Sıkıntılı ve yorucu bir maç izledik. Sıkıcılığı, her iki takımın kazandıkları toplarla bir pas zinciri oluşturmadan, hücum pozisyonu kuramadan topu kaybetmeleriydi. Geçiş oyununun farklı bir versiyonu. Böylesi bir oyunu anlayışla karşılama nedenleri de var.

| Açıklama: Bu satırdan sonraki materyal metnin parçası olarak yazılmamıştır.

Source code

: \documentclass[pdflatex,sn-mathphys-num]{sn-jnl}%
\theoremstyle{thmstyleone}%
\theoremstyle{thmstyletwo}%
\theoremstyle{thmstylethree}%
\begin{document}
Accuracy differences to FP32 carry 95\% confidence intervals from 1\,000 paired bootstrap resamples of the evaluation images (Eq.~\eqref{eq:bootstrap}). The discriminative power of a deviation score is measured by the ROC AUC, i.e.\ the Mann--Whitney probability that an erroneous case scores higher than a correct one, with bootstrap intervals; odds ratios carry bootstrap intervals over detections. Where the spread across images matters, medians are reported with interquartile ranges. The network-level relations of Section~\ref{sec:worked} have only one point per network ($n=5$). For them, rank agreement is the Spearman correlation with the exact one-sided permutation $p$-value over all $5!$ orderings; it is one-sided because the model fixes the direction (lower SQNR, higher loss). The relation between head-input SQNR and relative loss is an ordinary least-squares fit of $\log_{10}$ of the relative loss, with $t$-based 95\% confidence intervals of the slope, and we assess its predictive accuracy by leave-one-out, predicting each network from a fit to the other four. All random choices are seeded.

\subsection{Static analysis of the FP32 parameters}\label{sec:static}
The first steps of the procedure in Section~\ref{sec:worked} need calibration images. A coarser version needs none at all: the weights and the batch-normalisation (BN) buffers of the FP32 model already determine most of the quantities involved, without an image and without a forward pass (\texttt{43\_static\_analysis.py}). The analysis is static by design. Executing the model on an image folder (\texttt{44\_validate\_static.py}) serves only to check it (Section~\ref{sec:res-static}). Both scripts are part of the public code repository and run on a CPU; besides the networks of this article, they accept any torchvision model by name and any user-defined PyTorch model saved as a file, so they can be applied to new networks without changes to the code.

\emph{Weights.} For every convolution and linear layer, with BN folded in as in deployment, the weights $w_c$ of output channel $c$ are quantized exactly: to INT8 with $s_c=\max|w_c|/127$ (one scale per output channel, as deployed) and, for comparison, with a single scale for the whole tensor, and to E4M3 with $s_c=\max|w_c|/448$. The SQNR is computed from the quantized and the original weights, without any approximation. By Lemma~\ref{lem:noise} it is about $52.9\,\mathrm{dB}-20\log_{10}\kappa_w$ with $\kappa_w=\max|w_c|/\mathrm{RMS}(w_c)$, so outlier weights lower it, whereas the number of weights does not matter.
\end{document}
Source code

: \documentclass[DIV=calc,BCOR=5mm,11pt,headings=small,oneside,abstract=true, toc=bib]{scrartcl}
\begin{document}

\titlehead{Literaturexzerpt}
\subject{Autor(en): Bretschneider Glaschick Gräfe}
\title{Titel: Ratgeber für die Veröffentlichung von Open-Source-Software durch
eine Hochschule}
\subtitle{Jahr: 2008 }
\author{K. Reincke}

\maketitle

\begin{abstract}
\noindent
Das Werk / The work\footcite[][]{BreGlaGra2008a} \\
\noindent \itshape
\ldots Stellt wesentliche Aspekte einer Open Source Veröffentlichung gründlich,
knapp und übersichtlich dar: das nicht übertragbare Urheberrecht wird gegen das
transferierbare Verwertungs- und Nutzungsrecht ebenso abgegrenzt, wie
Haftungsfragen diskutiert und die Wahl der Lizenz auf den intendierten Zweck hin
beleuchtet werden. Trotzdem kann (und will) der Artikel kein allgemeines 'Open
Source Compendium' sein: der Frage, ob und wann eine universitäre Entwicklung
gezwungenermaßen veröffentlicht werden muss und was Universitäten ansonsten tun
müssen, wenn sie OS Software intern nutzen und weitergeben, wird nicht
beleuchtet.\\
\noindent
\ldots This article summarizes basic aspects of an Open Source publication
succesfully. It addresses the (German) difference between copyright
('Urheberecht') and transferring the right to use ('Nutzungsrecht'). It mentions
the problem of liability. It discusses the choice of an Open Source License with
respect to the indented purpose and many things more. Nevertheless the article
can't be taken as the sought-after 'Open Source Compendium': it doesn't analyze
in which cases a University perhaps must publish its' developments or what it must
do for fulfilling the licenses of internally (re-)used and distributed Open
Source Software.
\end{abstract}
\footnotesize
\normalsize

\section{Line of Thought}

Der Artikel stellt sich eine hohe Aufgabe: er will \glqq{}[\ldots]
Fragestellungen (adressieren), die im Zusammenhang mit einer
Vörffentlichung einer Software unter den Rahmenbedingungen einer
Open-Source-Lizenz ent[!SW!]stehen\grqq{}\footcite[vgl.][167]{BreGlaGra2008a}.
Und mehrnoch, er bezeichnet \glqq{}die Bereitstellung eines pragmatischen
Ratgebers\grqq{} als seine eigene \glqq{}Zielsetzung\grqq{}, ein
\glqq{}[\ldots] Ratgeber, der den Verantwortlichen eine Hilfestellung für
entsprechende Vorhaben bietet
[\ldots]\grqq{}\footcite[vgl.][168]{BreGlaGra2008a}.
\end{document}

Alanyaspor, bu ligin kaliteli takımlarından biri. Onca oyuncu kaybına karşın tehlikeli bölgeden uzak durmak için yine de direnmeye ve dayanmaya çalışıyor. O yüzden sert oynuyorlar. Savunmada inanılmaz baskılı oynuyorlar. Maçın açılış golünü atmaları, moral üstünlükle canlı ve diri oyunlarına ilham verdi. O golden iki dakika sonra Beşiktaş, Rafa’nın attığı gol ile rahatladı. Her iki takım dengeyi bozmak adına peş peşe hücum gösterisine girmeleri, savunmacıları da çalıştırdı (!)
Her iki takımın golcüleri de, ev sahibi ekipte Semih, Gedson ve Rafa; konuk takımda da Augusto, Cordova ve Efecan hücumda çok top kaybettiler. Semih’te bir durgunluk gördük. Gedson da oyunun içinde, her pozisyonda mücadele ediyordu. Ancak Alanyaspor’un ceza alanında oluşturduğu kalabalık savunmayı aşamadılar.
2024’ü dramatik ve kaotik olaylarla yaşayıp önce şampiyonluk yarışından kopan, ardından üst üste yerli - yabancı 5,6 antrenör deneyen, yenilediği kadrodan beklenen verimi alamayan, hayal kırıklığı yaratan başkanın ardından kongre ve seçim telaşına düşen Beşiktaş, arada Fenerbahçe’yi yenmesine rağmen galibiyet değil, “puan kayıpları serisi” sundu taraftarlarına.
Bu sağlıksız ortamda futbolu yöneten ve uygulayan kadro da iflas etti bildiğiniz gibi. Ortada görünen en masum adam, Serdar Topraktepe… Elinden geleni yapıyor… Ama onda da bir yorgunluk ve huzursuzluk hali gözlüyoruz. Böyle durumlarda Serdar Hoca’yı rahat bırakmak, takımı da her şeye rağmen desteklemek gerekir. Dahası Serdar Topraktepe için çok özel bir kariyer planlaması da yapılmalıdır.
Bu maçın üzüleni Beşiktaş. Sevineni ve ümitli olanı da Alanyaspor. Sami Uğurlu hocayı tebrik ediyoruz.